A new NIST report suggests that facial recognition providers may be overstating their ability to identify people wearing masks. The organization found that the error rates of the top platforms fluctuated between five and 50 percent when comparing photos of people without masks to photos of the same people with face masks that had been digitally applied.
The Interagency Report looked at 89 of the world’s top facial recognition algorithms, and is the first in a planned series of reports on the efficacy of facial recognition in a masked environment. Mask wearing has gone up dramatically since the onset of COVID-19, and while that would seem to pose a problem for facial recognition, many of the leading providers have released updates or otherwise assured users that their engines are still highly accurate (above 95 percent) when used on mask wearers.

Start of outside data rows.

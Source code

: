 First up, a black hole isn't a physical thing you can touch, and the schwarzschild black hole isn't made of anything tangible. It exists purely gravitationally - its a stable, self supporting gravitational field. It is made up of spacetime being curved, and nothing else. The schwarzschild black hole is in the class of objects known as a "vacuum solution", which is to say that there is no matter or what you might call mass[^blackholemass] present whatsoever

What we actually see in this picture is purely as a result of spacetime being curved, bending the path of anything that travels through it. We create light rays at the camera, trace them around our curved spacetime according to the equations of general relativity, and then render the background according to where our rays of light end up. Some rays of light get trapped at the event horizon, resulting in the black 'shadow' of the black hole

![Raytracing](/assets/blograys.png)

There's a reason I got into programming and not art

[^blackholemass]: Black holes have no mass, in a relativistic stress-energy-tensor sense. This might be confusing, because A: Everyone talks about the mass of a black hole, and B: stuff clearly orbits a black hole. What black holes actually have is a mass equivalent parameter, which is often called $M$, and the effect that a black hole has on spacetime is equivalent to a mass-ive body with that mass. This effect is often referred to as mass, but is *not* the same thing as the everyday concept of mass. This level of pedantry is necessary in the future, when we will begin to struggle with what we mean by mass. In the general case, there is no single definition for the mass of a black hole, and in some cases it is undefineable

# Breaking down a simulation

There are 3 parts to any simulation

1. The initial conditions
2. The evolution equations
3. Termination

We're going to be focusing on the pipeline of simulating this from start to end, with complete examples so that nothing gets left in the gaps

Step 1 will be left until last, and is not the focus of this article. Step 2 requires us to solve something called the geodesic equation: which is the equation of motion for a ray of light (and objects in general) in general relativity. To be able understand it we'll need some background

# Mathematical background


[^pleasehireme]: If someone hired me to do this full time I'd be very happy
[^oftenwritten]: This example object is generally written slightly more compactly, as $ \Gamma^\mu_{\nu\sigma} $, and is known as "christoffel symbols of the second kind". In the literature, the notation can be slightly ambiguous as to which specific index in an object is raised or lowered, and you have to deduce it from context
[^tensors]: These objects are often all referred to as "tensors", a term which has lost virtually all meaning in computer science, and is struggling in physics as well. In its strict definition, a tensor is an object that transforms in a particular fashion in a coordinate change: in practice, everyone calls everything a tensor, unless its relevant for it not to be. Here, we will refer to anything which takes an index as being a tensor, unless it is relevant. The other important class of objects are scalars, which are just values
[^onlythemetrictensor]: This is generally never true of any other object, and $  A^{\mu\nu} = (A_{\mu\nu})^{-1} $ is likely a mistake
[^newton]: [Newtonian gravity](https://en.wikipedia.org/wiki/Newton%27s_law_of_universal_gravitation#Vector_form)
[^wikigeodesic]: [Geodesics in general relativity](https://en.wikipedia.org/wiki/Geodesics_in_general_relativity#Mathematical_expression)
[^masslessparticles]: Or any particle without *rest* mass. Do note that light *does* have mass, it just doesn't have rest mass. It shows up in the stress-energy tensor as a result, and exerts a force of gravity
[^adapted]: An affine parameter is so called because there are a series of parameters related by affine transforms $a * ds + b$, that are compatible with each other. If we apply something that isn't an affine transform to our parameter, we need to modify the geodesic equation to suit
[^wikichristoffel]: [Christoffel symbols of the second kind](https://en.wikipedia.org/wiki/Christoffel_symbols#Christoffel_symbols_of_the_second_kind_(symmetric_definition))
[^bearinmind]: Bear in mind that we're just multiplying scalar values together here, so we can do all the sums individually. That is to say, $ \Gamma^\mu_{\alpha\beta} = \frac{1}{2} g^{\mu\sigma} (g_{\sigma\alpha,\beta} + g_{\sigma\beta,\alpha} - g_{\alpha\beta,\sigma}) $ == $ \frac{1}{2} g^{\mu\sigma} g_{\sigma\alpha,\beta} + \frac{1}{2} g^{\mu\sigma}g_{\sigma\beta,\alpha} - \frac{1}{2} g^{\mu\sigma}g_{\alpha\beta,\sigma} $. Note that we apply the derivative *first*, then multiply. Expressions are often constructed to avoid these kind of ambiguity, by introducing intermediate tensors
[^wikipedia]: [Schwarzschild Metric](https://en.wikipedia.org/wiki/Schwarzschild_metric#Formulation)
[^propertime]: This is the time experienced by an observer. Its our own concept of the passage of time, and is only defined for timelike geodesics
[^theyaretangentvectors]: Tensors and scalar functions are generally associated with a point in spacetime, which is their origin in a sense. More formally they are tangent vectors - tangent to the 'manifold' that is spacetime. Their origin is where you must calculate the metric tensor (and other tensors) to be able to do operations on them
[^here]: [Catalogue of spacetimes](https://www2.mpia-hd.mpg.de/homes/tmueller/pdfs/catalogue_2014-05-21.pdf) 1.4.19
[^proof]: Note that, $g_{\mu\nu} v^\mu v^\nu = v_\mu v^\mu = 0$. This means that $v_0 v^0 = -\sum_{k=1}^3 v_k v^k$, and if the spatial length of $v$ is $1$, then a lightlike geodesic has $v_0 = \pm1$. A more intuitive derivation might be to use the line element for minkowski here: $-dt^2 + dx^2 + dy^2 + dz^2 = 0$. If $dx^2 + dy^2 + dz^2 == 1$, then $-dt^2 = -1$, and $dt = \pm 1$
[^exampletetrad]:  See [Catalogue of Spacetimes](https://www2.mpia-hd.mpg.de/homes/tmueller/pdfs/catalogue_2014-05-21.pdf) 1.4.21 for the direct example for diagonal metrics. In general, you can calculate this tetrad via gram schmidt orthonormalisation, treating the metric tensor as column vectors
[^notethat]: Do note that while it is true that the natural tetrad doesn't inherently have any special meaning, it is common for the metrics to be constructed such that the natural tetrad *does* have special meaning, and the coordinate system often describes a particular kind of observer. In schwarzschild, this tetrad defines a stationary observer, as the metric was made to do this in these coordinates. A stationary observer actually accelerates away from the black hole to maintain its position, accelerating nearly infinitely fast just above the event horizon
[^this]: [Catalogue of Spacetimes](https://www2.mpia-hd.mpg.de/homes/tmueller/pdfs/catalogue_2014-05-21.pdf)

The NIST results will obviously call those claims into question. However, the organization stressed that its results are only preliminary, and that there are a few caveats that are worth considering. For one thing, the algorithms used in the study were not designed with masks in mind, and their performance would be expected to improve once providers adjust their software to account for the new reality.
Meanwhile, the masks used in the study were digitally created. As a result, they lacked some of the texture and contours of an actual mask worn on a three-dimensional face.
“With the arrival of the pandemic, we need to understand how face recognition technology deals with masked faces,” said the NIST’s Mei Ngan, who was one of the writers of the report. “We have begun by focusing on how an algorithm developed before the pandemic might be affected by subjects wearing face masks. Later this summer, we plan to test the accuracy of algorithms that were intentionally developed with masked faces in mind.”
To conduct the test, the NIST used a dataset of roughly 6 million images used in prior rounds of FRVT testing. The researchers only looked at one-to-one matching scenarios, and examined nine kinds of masks of different shapes and colors. In that regard, the algorithms seemed to do better with round masks than they did with wide ones, while black masks were more disruptive than blue ones that were designed to mimic the color of a traditional surgical mask.
The NIST also found that the algorithms had more trouble when the mask covered the wearer’s nose, and that failure to capture incidents were far more common. Thankfully, the number of false positives either declined or stayed the same, which suggests that masks should not lead to any additional false identification or security incidents with existing technology.
The Department of Homeland Security and US Customs and Border Protection collaborated with the NIST on the report. In internal documents, both agencies complained that their surveillance tech has not performed as well since people started wearing masks.